Copy out each line below that has the word "seja" in it.

━━━━━ Input for this task ━━━━━

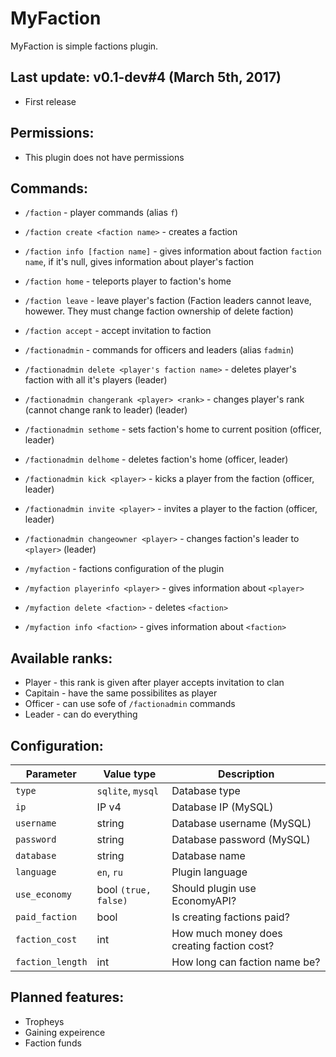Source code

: # MyFaction
MyFaction is simple factions plugin.

## Last update: v0.1-dev#4 (March 5th, 2017)
* First release

## Permissions:
- This plugin does not have permissions

## Commands: 
- `/faction` - player commands (alias `f`)

 - `/faction create <faction name>` - creates a faction
 - `/faction info [faction name]` - gives information about faction `faction name`, if it's null, gives information about player's faction
 - `/faction home` - teleports player to faction's home
 - `/faction leave` - leave player's faction (Faction leaders cannot leave, howewer. They must change faction ownership of delete faction)
 - `/faction accept` - accept invitation to faction
 
- `/factionadmin` - commands for officers and leaders (alias `fadmin`)

 - `/factionadmin delete <player's faction name>` - deletes player's faction with all it's players (leader)
 - `/factionadmin changerank <player> <rank>` - changes player's rank (cannot change rank to leader) (leader)
 - `/factionadmin sethome` - sets faction's home to current position (officer, leader)
 - `/factionadmin delhome` - deletes faction's home (officer, leader)
 - `/factionadmin kick <player>` - kicks a player from the faction (officer, leader)
 - `/factionadmin invite <player>` - invites a player to the faction (officer, leader)
 - `/factionadmin changeowner <player>` - changes faction's leader to `<player>` (leader)
 
- `/myfaction` - factions configuration of the plugin
 - `/myfaction playerinfo <player>` - gives information about `<player>`
 - `/myfaction delete <faction>` - deletes `<faction>`
 - `/myfaction info <faction>` - gives information about `<faction>`
 
## Available ranks:
* Player - this rank is given after player accepts invitation to clan
* Capitain - have the same possibilites as player
* Officer - can use sofe of `/factionadmin` commands
* Leader - can do everything

## Configuration: 
| Parameter | Value type | Description |
| --- | --- | --- |
| `type` | `sqlite`, `mysql` | Database type |
| `ip` | IP v4 | Database IP (MySQL) |
| `username` | string | Database username (MySQL) |
| `password` | string | Database password (MySQL) |
| `database` | string | Database name |
| `language` | `en`, `ru` | Plugin language |
| `use_economy` | bool `(true, false)` | Should plugin use EconomyAPI? |
| `paid_faction` | bool | Is creating factions paid? |
| `faction_cost` | int | How much money does creating faction cost? |
| `faction_length` | int | How long can faction name be? |

## Planned features:
* Tropheys
* Gaining expeirence
* Faction funds
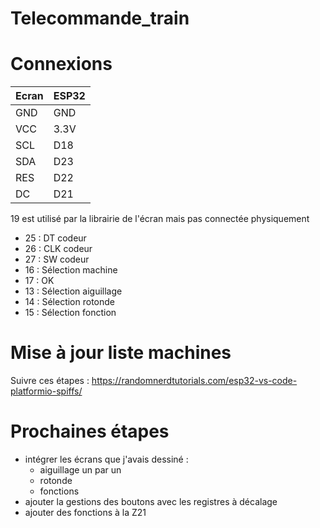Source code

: # Telecommande_train

# Connexions

| Ecran   |   ESP32 |
| - | - |
| GND     |  GND    |
| VCC     |  3.3V   |
| SCL     |  D18    |
| SDA     |  D23    |
| RES     |  D22    |
| DC      |  D21    |

19 est utilisé par la librairie de l'écran mais pas connectée physiquement

 - 25 : DT codeur
 - 26 : CLK codeur
 - 27 : SW codeur
 - 16 : Sélection machine
 - 17 : OK
 - 13 : Sélection aiguillage
 - 14 : Sélection rotonde
 - 15 : Sélection fonction

# Mise à jour liste machines

Suivre ces étapes : https://randomnerdtutorials.com/esp32-vs-code-platformio-spiffs/

# Prochaines étapes

- intégrer les écrans que j'avais dessiné :
  - aiguillage un par un
  - rotonde
  - fonctions
- ajouter la gestions des boutons avec les registres à décalage
- ajouter des fonctions à la Z21
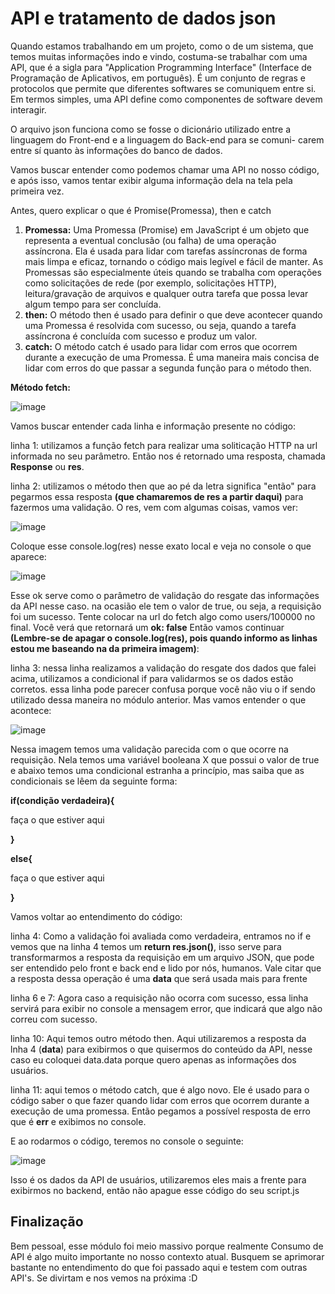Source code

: # API e tratamento de dados json

Quando estamos trabalhando em um projeto, como o de um sistema, que temos muitas informações indo e vindo, costuma-se trabalhar com uma
API, que é a sigla para "Application Programming Interface" (Interface de Programação de Aplicativos, em português). É um conjunto de 
regras e protocolos que permite que diferentes softwares se comuniquem entre si. Em termos simples, uma API define como componentes de 
software devem interagir.

O arquivo json funciona como se fosse o dicionário utilizado entre a linguagem do Front-end e a linguagem do Back-end para se comuni-
carem entre sí quanto às informações do banco de dados.

Vamos buscar entender como podemos chamar uma API no nosso código, e após isso, vamos tentar exibir alguma informação dela na tela
pela primeira vez.

Antes, quero explicar o que é Promise(Promessa), then e catch

1) **Promessa:** Uma Promessa (Promise) em JavaScript é um objeto que representa a eventual conclusão (ou falha) de uma operação assíncrona. Ela é usada para lidar com tarefas assíncronas de forma mais limpa e eficaz, tornando o código mais legível e fácil de manter. As Promessas são especialmente úteis quando se trabalha com operações como solicitações de rede (por exemplo, solicitações HTTP), leitura/gravação de arquivos e qualquer outra tarefa que possa levar algum tempo para ser concluída.
2) **then:** O método then é usado para definir o que deve acontecer quando uma Promessa é resolvida com sucesso, ou seja, quando a tarefa assíncrona é concluída com sucesso e produz um valor.
3) **catch:** O método catch é usado para lidar com erros que ocorrem durante a execução de uma Promessa. É uma maneira mais concisa de lidar com erros do que passar a segunda função para o método then.

**Método fetch:**

![image](https://github.com/samuelfrs/GTi-JS-Capacitacao/assets/81939929/a9acf7b8-5003-4191-b9e6-ec0a504ec6ea)

Vamos buscar entender cada linha e informação presente no código:

linha 1: utilizamos a função fetch para realizar uma soliticação HTTP na url informada no seu parâmetro. Então nos é retornado uma 
resposta, chamada **Response** ou **res**.

linha 2: utilizamos o método then que ao pé da letra significa "então" para pegarmos essa resposta **(que chamaremos de res a partir 
daqui)** para fazermos uma validação. O res, vem com algumas coisas, vamos ver:

![image](https://github.com/samuelfrs/GTi-JS-Capacitacao/assets/81939929/04c9afc7-53f8-47bb-aead-8d82426c8363)

Coloque esse console.log(res) nesse exato local e veja no console o que aparece:

![image](https://github.com/samuelfrs/GTi-JS-Capacitacao/assets/81939929/0c4f1e41-e9d3-4ac6-b744-58a1c3faa981)

Esse ok serve como o parâmetro de validação do resgate das informações da API nesse caso. na ocasião ele tem o valor de true, ou seja,
a requisição foi um sucesso. Tente colocar na url do fetch algo como users/100000 no final. Você verá que retornará um **ok: false**
Então vamos continuar **(Lembre-se de apagar o console.log(res), pois quando informo as linhas estou me baseando na da primeira
imagem)**:

linha 3: nessa linha realizamos a validação do resgate dos dados que falei acima, utilizamos a condicional if para validarmos se os
dados estão corretos. essa linha pode parecer confusa porque você não viu o if sendo utilizado dessa maneira no módulo anterior. Mas
vamos entender o que acontece:

![image](https://github.com/samuelfrs/GTi-JS-Capacitacao/assets/81939929/5821f59e-8201-4d73-947c-adbd85f87a6c)

Nessa imagem temos uma validação parecida com o que ocorre na requisição. Nela temos uma variável booleana X que possui o valor de true
e abaixo temos uma condicional estranha a princípio, mas saiba que as condicionais se lêem da seguinte forma:

**if(condição verdadeira){**

faça o que estiver aqui

**}**

**else{**

faça o que estiver aqui

**}**

Vamos voltar ao entendimento do código:

linha 4: Como a validação foi avaliada como verdadeira, entramos no if e vemos que na linha 4 temos um **return res.json()**, isso
serve para transformarmos a resposta da requisição em um arquivo JSON, que pode ser entendido pelo front e back end e lido por nós,
humanos. Vale citar que a resposta dessa operação é uma **data** que será usada mais para frente

linha 6 e 7: Agora caso a requisição não ocorra com sucesso, essa linha servirá para exibir no console a mensagem error, que indicará 
que algo não correu com sucesso.

linha 10: Aqui temos outro método then. Aqui utilizaremos a resposta da lnha 4 (**data**) para exibirmos o que quisermos do conteúdo
da API, nesse caso eu coloquei data.data porque quero apenas as informações dos usuários.

linha 11: aqui temos o método catch, que é algo novo. Ele é usado para o código saber o que fazer quando lidar com erros que ocorrem 
durante a execução de uma promessa. Então pegamos a possível resposta de erro que é **err** e exibimos no console.

E ao rodarmos o código, teremos no console o seguinte:

![image](https://github.com/samuelfrs/GTi-JS-Capacitacao/assets/81939929/dcff71d7-59be-461d-adfd-93d245cceafd)

Isso é os dados da API de usuários, utilizaremos eles mais a frente para exibirmos no backend, então não apague esse código do
seu script.js

## Finalização

Bem pessoal, esse módulo foi meio massivo porque realmente Consumo de API é algo muito importante no nosso contexto atual. Busquem
se aprimorar bastante no entendimento do que foi passado aqui e testem com outras API's. Se divirtam e nos vemos na próxima :D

━━━━━

- _Your solution_:
2) **then:** O método then é usado para definir o que deve acontecer quando uma Promessa é resolvida com sucesso, ou seja, quando a tarefa assíncrona é concluída com sucesso e produz um valor.
Esse ok serve como o parâmetro de validação do resgate das informações da API nesse caso. na ocasião ele tem o valor de true, ou seja,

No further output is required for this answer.